Est-ce que nous pourrons voir un trou noir très bientôt ?

Évidemment, la question aurait de quoi faire rire. Puisque le fond du cosmos est noir, regarder un trou noir sur un fond noir, c’est comme observer un corbeau dans un placard. Pourtant, il est possible de voir ce à quoi un trou noir ressemble en regardant ses effets sur son environnement.

Afin de répondre à la question initiale, j’aurai besoin d’expliquer succinctement différents concepts que je distribuerai dans des articles distincts.

Le premier article sera donc consacré à rappeler comment se forme un trou noir afin de comprendre sa nature.

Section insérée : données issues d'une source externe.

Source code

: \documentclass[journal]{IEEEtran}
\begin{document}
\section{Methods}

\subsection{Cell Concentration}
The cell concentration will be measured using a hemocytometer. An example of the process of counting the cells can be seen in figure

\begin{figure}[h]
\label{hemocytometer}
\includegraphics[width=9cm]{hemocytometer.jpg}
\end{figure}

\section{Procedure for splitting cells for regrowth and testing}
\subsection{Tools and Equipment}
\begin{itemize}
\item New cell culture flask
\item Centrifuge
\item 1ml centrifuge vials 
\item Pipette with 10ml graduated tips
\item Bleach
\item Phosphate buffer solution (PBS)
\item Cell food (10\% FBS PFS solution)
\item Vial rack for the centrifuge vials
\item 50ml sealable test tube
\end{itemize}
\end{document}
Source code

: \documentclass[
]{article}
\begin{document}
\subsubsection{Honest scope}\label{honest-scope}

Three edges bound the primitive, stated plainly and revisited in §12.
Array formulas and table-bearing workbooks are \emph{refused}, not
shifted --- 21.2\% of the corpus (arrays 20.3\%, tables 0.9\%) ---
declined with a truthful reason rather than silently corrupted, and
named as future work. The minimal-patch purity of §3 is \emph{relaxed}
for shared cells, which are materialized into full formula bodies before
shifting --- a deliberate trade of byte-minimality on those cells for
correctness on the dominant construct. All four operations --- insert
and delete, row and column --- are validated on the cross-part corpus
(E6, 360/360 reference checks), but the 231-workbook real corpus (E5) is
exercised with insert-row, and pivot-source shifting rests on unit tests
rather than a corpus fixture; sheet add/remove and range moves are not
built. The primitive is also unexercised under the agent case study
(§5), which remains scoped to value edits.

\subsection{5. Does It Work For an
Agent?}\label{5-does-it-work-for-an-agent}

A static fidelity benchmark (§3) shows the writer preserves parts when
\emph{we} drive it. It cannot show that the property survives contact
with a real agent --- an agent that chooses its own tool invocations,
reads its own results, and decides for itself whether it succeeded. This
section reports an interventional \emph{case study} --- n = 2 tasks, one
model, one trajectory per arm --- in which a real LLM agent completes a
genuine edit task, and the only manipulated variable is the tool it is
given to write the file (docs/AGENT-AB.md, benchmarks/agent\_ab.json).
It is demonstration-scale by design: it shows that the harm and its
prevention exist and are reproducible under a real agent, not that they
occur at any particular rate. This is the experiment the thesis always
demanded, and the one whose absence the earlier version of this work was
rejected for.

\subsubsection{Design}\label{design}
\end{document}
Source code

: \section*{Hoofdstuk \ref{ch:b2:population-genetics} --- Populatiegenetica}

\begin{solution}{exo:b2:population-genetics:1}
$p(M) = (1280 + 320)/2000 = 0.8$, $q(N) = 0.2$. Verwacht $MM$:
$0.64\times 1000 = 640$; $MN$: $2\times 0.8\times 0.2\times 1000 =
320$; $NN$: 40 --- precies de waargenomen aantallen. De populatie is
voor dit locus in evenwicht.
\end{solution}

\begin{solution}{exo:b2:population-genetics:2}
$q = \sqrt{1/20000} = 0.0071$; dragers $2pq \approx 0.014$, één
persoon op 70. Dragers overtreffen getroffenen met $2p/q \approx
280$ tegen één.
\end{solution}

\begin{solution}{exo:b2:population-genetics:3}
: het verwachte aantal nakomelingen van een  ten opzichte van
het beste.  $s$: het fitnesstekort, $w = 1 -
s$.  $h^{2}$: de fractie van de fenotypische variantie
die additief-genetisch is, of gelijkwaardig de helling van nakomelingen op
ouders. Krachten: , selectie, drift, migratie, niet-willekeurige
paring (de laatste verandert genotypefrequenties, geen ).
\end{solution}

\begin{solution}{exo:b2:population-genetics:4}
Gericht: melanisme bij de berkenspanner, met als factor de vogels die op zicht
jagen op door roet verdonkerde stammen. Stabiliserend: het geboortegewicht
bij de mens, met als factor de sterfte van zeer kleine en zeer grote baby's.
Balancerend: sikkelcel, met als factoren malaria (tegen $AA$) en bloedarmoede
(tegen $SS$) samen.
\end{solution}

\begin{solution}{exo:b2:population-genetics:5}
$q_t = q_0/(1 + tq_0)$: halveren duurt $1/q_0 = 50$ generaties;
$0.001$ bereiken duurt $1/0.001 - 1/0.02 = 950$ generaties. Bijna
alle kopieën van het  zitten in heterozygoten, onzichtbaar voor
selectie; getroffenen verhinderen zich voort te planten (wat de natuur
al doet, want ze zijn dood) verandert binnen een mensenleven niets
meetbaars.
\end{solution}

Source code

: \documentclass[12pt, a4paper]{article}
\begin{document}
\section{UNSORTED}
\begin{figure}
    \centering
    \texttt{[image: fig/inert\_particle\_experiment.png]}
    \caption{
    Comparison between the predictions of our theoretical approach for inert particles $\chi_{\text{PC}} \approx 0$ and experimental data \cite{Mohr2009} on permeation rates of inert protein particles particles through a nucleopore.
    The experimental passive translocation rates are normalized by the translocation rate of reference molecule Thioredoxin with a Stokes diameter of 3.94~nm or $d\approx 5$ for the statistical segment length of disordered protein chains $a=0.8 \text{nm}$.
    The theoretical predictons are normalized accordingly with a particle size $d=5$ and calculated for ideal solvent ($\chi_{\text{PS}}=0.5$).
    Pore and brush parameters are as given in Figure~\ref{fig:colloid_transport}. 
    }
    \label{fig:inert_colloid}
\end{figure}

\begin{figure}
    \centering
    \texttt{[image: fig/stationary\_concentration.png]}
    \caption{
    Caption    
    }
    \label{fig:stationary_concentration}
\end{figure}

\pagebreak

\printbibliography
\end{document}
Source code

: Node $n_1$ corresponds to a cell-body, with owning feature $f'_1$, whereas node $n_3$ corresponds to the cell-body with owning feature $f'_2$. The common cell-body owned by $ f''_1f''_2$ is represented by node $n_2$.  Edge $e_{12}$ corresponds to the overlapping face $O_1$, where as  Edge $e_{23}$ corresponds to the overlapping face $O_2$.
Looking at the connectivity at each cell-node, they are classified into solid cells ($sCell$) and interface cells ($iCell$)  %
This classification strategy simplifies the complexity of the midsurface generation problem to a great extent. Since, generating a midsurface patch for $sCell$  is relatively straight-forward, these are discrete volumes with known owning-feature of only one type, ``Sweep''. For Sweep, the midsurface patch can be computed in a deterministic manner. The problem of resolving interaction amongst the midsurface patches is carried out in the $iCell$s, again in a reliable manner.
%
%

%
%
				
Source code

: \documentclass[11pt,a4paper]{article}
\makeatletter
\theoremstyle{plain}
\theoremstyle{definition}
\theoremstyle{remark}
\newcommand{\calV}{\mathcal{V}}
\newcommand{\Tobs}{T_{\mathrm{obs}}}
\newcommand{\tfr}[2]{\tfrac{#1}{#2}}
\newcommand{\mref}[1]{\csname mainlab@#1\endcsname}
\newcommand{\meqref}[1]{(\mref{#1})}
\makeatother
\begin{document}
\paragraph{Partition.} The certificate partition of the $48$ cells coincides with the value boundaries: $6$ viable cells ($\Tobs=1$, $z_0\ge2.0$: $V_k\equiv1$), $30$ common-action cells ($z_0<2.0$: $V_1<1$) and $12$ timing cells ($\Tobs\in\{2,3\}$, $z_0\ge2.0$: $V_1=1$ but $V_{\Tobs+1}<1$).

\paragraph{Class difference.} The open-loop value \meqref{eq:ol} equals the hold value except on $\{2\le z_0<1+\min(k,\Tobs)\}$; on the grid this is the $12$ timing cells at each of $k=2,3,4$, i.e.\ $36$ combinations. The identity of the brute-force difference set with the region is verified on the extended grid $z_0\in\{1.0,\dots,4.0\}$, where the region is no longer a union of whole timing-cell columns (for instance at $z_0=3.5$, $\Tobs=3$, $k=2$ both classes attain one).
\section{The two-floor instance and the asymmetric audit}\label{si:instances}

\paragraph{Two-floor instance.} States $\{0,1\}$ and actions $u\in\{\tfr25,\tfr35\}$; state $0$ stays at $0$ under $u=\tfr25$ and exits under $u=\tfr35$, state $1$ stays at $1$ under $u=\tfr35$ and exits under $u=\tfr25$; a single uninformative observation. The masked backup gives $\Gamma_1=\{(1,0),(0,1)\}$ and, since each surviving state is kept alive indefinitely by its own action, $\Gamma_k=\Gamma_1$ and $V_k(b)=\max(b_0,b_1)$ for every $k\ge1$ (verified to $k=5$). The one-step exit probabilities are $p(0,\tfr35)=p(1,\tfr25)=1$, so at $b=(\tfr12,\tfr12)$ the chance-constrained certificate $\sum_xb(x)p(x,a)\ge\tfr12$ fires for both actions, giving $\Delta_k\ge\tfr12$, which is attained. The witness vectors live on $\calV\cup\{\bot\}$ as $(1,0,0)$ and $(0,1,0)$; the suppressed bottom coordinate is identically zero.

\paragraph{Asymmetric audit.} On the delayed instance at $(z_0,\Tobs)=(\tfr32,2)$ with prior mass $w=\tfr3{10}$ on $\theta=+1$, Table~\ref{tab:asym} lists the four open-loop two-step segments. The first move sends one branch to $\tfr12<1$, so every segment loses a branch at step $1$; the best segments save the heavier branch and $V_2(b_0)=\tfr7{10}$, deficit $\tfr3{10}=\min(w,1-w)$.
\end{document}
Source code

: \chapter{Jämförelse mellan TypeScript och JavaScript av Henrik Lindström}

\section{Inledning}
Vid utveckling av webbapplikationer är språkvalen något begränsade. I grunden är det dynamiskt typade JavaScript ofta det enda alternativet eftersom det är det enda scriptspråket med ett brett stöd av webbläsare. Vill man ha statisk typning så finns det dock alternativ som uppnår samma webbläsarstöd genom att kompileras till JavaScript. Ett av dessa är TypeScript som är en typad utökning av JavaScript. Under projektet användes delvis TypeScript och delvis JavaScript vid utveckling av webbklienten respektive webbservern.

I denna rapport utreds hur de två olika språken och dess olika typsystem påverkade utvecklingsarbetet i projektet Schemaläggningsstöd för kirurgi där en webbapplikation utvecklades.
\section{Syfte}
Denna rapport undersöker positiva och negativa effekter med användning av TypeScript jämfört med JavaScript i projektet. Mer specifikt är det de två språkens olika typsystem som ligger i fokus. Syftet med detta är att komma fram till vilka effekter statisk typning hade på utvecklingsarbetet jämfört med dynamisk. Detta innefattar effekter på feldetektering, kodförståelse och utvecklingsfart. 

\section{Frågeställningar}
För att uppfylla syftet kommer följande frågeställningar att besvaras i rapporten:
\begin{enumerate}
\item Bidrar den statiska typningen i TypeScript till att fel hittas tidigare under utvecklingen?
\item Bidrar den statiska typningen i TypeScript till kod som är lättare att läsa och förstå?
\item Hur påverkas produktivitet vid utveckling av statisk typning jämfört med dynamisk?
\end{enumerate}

Une étoile est un délicat équilibre entre deux forces antagonistes. Tout d’abord, une étoile, c’est une bombe nucléaire. La pression engendrée par la fusion nucléaire tend donc à disperser les constituants de l’étoile comme le fait n’importe quelle bombe nucléaire. Toutefois, puisqu’une étoile est aussi un agrégat important de matière, la gravitation retient la matière éjectable en la concentrant au centre de l’astre, ce qui maintient l’étoile en une sphère plutôt stable.

Une étoile est donc une sorte de balance à ressort qui retient le poids déposé sur son plateau en le repoussant jusqu’à un équilibre entre les deux.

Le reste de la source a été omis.